The Mudcat Café TM
Thread #31740   Message #3943484
Posted By: Lighter
12-Aug-18 - 08:32 PM
Thread Name: Opinionated Civil War Music Article
Subject: RE: Opinionated Civil War Music Article
All very true, Julia. I would only add that real classical music (say, Rossini's "William Tell Overture," composed in 1829, or opera) could be heard mainly in concert halls in a few big cities like Boston, New York, and Philadelphia. But well-to-do "Civil War people" certainly were familiar with it.

Since this is a "folk music" forum, let me add something about folk music. It's a popular practice to day to sing traditional songs to a lone fiddle accompaniment, but to judge from the comments of later folksong collectors, that practice was extremely rare. "Spanish guitars" were not very common nationally, autoharps uninvented, dulcimers known mainly in the Appalachians, hammered dulcimers rare and expensive.

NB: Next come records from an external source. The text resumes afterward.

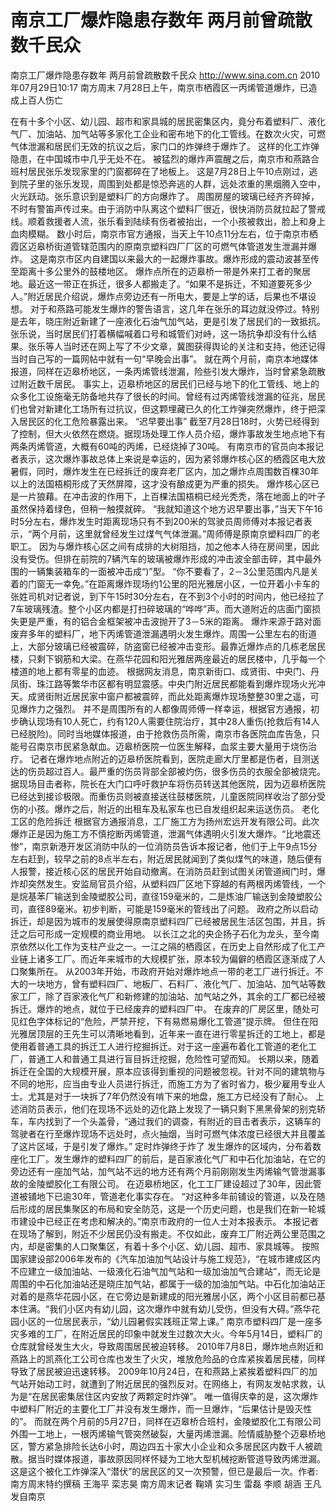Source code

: # 南京工厂爆炸隐患存数年 两月前曾疏散数千民众

南京工厂爆炸隐患存数年 两月前曾疏散数千民众
http://www.sina.com.cn  2010年07月29日10:17  南方周末
7月28日上午，南京市栖霞区一丙烯管道爆炸，已造成上百人伤亡

在有十多个小区、幼儿园、超市和家具城的居民密集区内，竟分布着塑料厂、液化气厂、加油站、加气站等多家化工企业和密布地下的化工管线。在数次火灾，可燃气体泄漏和居民们无效的抗议之后，家门口的炸弹终于爆炸了。
这样的化工炸弹隐患，在中国城市中几乎无处不在。
被猛烈的爆炸声震醒之后，南京市和燕路合班村居民张乐发现家里的门窗都碎在了地板上。
这是7月28日上午10点刚过，逃到院子里的张乐发现，周围到处都是惊恐奔逃的人群，远处浓重的黑烟腾入空中，火光跃动。张乐意识到是塑料厂的方向爆炸了。
周围房屋的玻璃已经齐齐碎掉，不时有警笛声传过来。由于消防中队离这个塑料厂很近，很快消防员就拉起了警戒线。顺着救援者人流，张乐看到陆续有伤者被抬出，一个小孩被救出，脸上和身上血肉模糊。
数小时后，南京市官方通报，当天上午10点11分左右，位于南京市栖霞区迈皋桥街道管辖范围内的原南京塑料四厂厂区的可燃气体管道发生泄漏并爆炸。
这是南京市区内自建国以来最大的一起爆炸事故。爆炸形成的震动波甚至传至距离十多公里外的鼓楼地区。
爆炸点所在的迈皋桥一带是外来打工者的聚居地。最近这一带正在拆迁，很多人都搬走了。“如果不是拆迁，不知道要死多少人。”附近居民介绍说，爆炸点旁边还有一所电大，要是上学的话，后果也不堪设想。
对于和燕路可能发生爆炸的警告语言，这几年在张乐的耳边就没停过。特别是去年，晓庄附近新建了一座液化石油气加气站，更是引发了居民们的一致抵抗。张乐说，当时居民们打着横幅喊着口号和城管们对峙，这一场抗争却没有什么结果。张乐等人当时还在网上写了不少文章，冀图获得舆论的关注和支持，他还记得当时自己写的一篇网帖中就有一句“早晚会出事”。
就在两个月前，南京本地媒体报道，同样在迈皋桥地区，一条丙烯管线泄漏，险些引发大爆炸，当时曾紧急疏散过附近数千居民。
事实上，迈皋桥地区的居民们已经与地下的化工管线、地上的众多化工设施毫无防备地共存了很长的时间。曾经有过丙烯管线泄漏的征兆，居民们也曾对新建化工场所有过抗议，但这颗埋藏已久的化工炸弹突然爆炸，终于把深入居民区的化工危险暴露出来。
“迟早要出事”
截至7月28日18时，火势已经得到了控制，但大火依然在燃烧。据现场处理工作人员介绍，爆炸事故发生地点地下有两条丙烯管道，大概有60吨的丙烯，已经烧掉了30吨。
有南京市的官员向本报记者表示，这次爆炸事故总体上来说是幸运的，因为紧邻爆炸核心区的栖霞区电大放暑假，同时，爆炸发生在已经拆迁的废弃老厂区内，加之爆炸点周围数百棵30年以上的法国梧桐形成了天然屏障，这才没有酿成更为严重的损失。
爆炸核心区已是一片狼藉。在冲击波的作用下，上百棵法国梧桐已经光秃秃，落在地面上的叶子虽然保持着绿色，但稍一触摸就碎。
“我就知道这个地方迟早要出事，”当天下午16时5分左右，爆炸发生时距离现场只有不到200米的驾驶员周师傅对本报记者表示，“两个月前，这里就曾经发生过煤气气体泄漏。”周师傅是原南京塑料四厂的老职工。
因为与爆炸核心区之间有成排的大树阻挡，加之他本人待在房间里，因此没有受伤。但排在前院的7辆汽车的玻璃被爆炸形成的冲击波全部击碎，其中最外围的一辆集装箱车的一面被冲击成“)”型。
“你不要看了，2－3公里范围内凡是关着的门窗无一幸免。”在距离爆炸现场约1公里的阳光雅居小区，一位开着小卡车的张姓司机对记者说，到下午15时30分左右，在不到3个小时的时间内，他已经拉了7车玻璃残渣。整个小区内都是打扫碎玻璃的“哗哗”声。而大道附近的店面门窗损失更是严重，有的铝合金框架被冲击波抛开了3－5米的距离。
爆炸来源于路对面废弃多年的塑料厂，地下丙烯管道泄漏遇明火发生爆炸。周围一公里左右的街道上，大部分玻璃已经被震碎，防盗窗已经被冲击变形。最靠近爆炸点的几栋老居民楼，只剩下钢筋和大梁。在燕华花园和阳光雅居两座最近的居民楼中，几乎每一个楼道的地上都有零星的血迹。
根据网友消息，南京新街口、成贤街、中央门、丹凤街、珠江路等繁华市区都有明显震感。中央门附近居民都能看到爆炸现场火光冲天。成贤街附近居民家中窗户都被震碎，而此处距离爆炸现场整整30里之遥，可见爆炸力之强烈。
并不是周围所有的人都像周师傅一样幸运，根据官方通报，初步确认现场有10人死亡，约有120人需要住院治疗，其中28人重伤(抢救后有14人已经脱险)。同时当地媒体报道，由于抢救伤员所需，南京市各医院血库告急，只能号召南京市民紧急献血。迈皋桥医院一位医生解释，血浆主要大量用于烧伤治疗。
记者在爆炸地点附近的迈皋桥医院看到，医院走廊大厅里都是伤者，目测送达的伤员超过百人。最严重的伤员背部全部被灼伤，很多伤员的衣服全部被烧完。据现场目击者称，院长在大门口呼吁救护车将伤员转送其他医院，因为迈皋桥医院已经达到接诊极限。而重伤员则被直接送往鼓楼医院，儿童医院同样收治了部分受伤的小孩。爆炸之后，附近的出租车及私家车也已自发组织起来运送伤员。
老化工区的危险拆迁
根据官方通报消息，工厂施工方为扬州宏远开发有限公司。此次爆炸正是因为施工方不慎挖断丙烯管道，泄漏气体遇明火引发大爆炸。“比地震还惨”，南京新港开发区消防中队的一位消防员告诉本报记者，他们于上午9点15分左右赶到，较早之前的8点半左右，附近居民就闻到了类似煤气的味道，随后便有人报警，接近核心区的居民开始自动撤离。在消防员赶到试图关闭管道阀门时，爆炸却突然发生。安监局官员介绍，从塑料四厂区地下穿越的有两根丙烯管线，一个是烷基苯厂输送到金陵塑胶公司，直径159毫米的，二是炼油厂输送到金陵塑胶公司，直径89毫米。初步判断，可能是159毫米的管线出了问题。
政府之所以启动拆迁，却是因为城市的发展使得原南京塑料四厂已经被居民生活区包围，并且，拆迁之后可形成一定规模的商业用地。
以长江之北的央企扬子石化为龙头，至今南京依然以化工作为支柱产业之一。一江之隔的栖霞区，在历史上自然形成了化工产业链上诸多工厂。而近年来城市的大规模扩张，原本较为偏僻的栖霞区逐渐成了人口聚集所在。
从2003年开始，市政府开始对爆炸地点一带的老工厂进行拆迁。不大的一块地方，曾有塑料四厂、地板厂、石料厂、液化气厂、加油站、加气站等数家工厂，除了百家液化气厂和新修建的加油站、加气站之外，其余的工厂都已经被拆迁。爆炸的地点，就位于已经废弃的塑料四厂中。
在废弃的厂房区里，随处可见红色字体标记的“危险，严禁开挖，下有易燃易爆化工管道”提示牌。
但住在阳光雅居顶层的王先生可以清晰地看到，近年来一直在进行零星拆迁的工地上，都是使用着普通工具的拆迁工人进行挖掘拆迁。对于这一座遍布着化工管道的老化工厂，普通工人和普通工具进行盲目拆迁挖掘，危险性可望而知。
长期以来，随着拆迁在全国的大规模开展，原本应该得到重视的问题被忽视。针对不同的建筑物与不同的地形，应当由专业人员进行拆迁，而施工方为了省时省力，极少雇用专业人士。尤其是对于一块拆了7年仍然没有啃下来的地盘，施工方已经没有了耐心。
上述消防员表示，他们在现场不远处的迈化路上发现了一辆只剩下黑黑骨架的别克轿车，车内找到了一个头盖骨，“通过我们的调查，有附近的目击者表示，这辆车的驾驶者在行至爆炸现场不远处时，点火抽烟，当时可燃气体浓度已经很大并且覆盖了这片区域，于是引发了爆炸。”
定时炸弹终于炸了
发生爆炸的区域内，分布着数座化工厂。发生爆炸的塑料四厂的前后，是百家液化气厂和中石化加油站，在它的旁边还有一座加气站，加气站不远的地方还有两个月前刚刚发生丙烯输气管泄漏事故的金陵塑胶化工有限公司。
在迈皋桥地区，化工工厂建设超过了30年，因此管道被铺地下已逾30年，管道老化事实存在。
“对这种多年前铺设的管道，以及在随后形成的居民集聚区的布局和安全防范，这是一个历史问题，也是我们在新一轮城市建设中已经正在考虑和解决的。”南京市政府的一位人士对本报表示。
本报记者在现场了解到，附近不少居民仍没有搬走。不仅如此，废弃工厂附近两公里范围之内，却是密集的人口聚集区，有着十多个小区、幼儿园、超市、家具城等。
按照国家建设部2006年发布的《汽车加油加气站设计与施工规范》，“在城市建成区内不应建立一级加油站、一级液化石油气加气站和一级加油加气合建站”，而无论是周围的中石化加油站还是晓庄加气站，都属于一级的加油加气站。中石化加油站正对着的是燕华花园小区，在它旁边是新建成的阳光雅居小区，两个小区目前都已基本住满。“我们小区内有幼儿园，这次爆炸中就有幼儿受伤，但没有大碍。”燕华花园小区的一位居民表示，“幼儿园暑假实践班正常上课。”
南京市塑料四厂是一座多灾多难的工厂，在附近居民的印象中就发生过数次大火。今年5月14日，塑料厂的仓库就曾经发生大火，导致周围居民被迫转移。
2010年7月8日，爆炸地点附近和燕路上的凯燕化工公司仓库也发生了火灾，堆放危险品的仓库紧挨着居民楼，同样导致了居民被迫迅速转移。
2009年10月24日，在和燕路上紧挨着塑料四厂的加气站开始动工时，就遭到了附近居民的强烈反对。在网络上，有网友发帖求救，认为是“在居民密集居住区内安放了两颗定时炸弹”。
唯一值得庆幸的是，这次爆炸中塑料厂附近的主要化工厂并没有发生爆炸，而一旦爆炸，“后果估计是毁灭性的”。
而就在两个月前的5月27日，同样在迈皋桥合班村，金陵塑胶化工有限公司外围一工地上，一根丙烯输气管突然破裂，大量丙烯泄漏。险情威胁整个迈皋桥地区，警方紧急排险长达6小时，周边四五十家大小企业和众多居民区内数千人被疏散。据当时媒体报道，事故原因同样怀疑为工地大型机械挖断管道导致丙烯泄漏。
这是这个被化工炸弹深入“潜伏”的居民区的又一次预警，但已是最后一次。作者: 南方周末特约撰稿 王海平 栾志昊 南方周末记者 鞠靖 实习生 雷磊 李顺 胡涵 王凡 发自南京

Even among Irish immigrants, uillean pipes were extremely rare (very expensive). Some Scots immigrants played bagpipes, but they were still solo instruments and not used in marching bands as they were in the British Army. Flutes, of course, were easily portable.

Minstrel troupes typically used a fiddle, a banjo, a tambourine, and a pair of bones. Outside of the drums and wind instruments of military bands, these, plus the recently invented harmonica, were the typical instruments one might find in an army camp on either side. I can't recall any reference to tin whistles, but they were cheap and available.

The most typical musical sound of the period, other than that of the fiddle, flute, banjo, parlor piano, minstrel performance, or fife and drum corps may have been that of the brass band, military or civilian, which played all sorts of music.